In modo da agevolare la propria transizione molti israeliani hanno scelto di frequentare corsi di lingua italiana prima dell’arrivo a Valsesia e chi ha già dimostrato dimestichezza con il nuovo idioma si è inserito velocemente trovando subito lavoro.
Come affermato su Il Foglio da Gianni Tognotti, ex sindaco di Rimasco e vicepresidente del Progetto Baita, i nuovi arrivati prediligono terreni e case indipendenti in pietra, tipiche della zona, ‘comode e sicure ma con la possibilità di dotarsi di collegamenti a internet’.
“È ammirevole la volontà di queste persone di integrarsi a pieno nel territorio.

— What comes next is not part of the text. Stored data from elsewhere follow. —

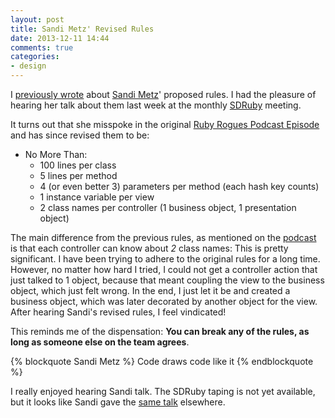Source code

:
 ```yaml
---
layout: post
title: Sandi Metz' Revised Rules
date: 2013-12-11 14:44
comments: true
categories: 
- design
---
```


I [previously wrote][1] about [Sandi Metz][2]' proposed rules. I had the pleasure of hearing her talk about them last week at the monthly [SDRuby][3] meeting. 

It turns out that she misspoke in the original [Ruby Rogues Podcast Episode][4] and has since revised them to be:

+ No More Than:
    + 100 lines per class
    + 5 lines per method
    + 4 (or even better 3) parameters per method (each hash key counts)
    + 1 instance variable per view
    + 2 class names per controller (1 business object, 1 presentation object)

The main difference from the previous rules, as mentioned on the [podcast][4] is that each controller can know about *2* class names: This is pretty significant. I have been trying to adhere to the original rules for a long time. However, no matter how hard I tried, I could not get a controller action that just talked to 1 object, because that meant coupling the view to the business object, which just felt wrong. In the end, I just let it be and created a business object, which was later decorated by another object for the view. After hearing Sandi's revised rules, I feel vindicated!

This reminds me of the dispensation: **You can break any of the rules, as long as someone else on the team agrees**.

{% blockquote Sandi Metz %}
Code draws code like it
{% endblockquote %}

I really enjoyed hearing Sandi talk. The SDRuby taping is not yet available, but it looks like Sandi gave the [same talk][5] elsewhere. 

[1]: /blog/2013/01/17/sandi-metz-rules/
[2]: http://www.sandimetz.com/
[3]: http://www.sdruby.org/
[4]: http://rubyrogues.com/087-rr-book-clubpractical-object-oriented-design-in-ruby-with-sandi-metz/
[5]: https://www.youtube.com/watch?v=npOGOmkxuio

Molti in età pensionabile hanno chiesto di poter aiutare le associazioni locali come volontari” ha spiegato l’ex sindaco sottolineando che persino le scuole hanno raggiunto un indice di produttività e presenza che non si vedeva dagli anni ’60.
A Varallo la pronipote del premio Nobel per la letteratura Shmuel Yosef Agnon ha aperto un corso di ebraico riservato a classi di 30 italiani per agevolare la comunicazione con i nuovi arrivati. Questa cultura di integrazione è stata molto apprezzata anche sui social, aggiudicandosi diversi commenti di approvazione.
“Prima del loro arrivo il nostro era un territorio a rischio di desertificazione demografica. Oggi siamo rinati e, insieme, possiamo rendere ancora più bella la nostra comunità” ha concluso Tognotti.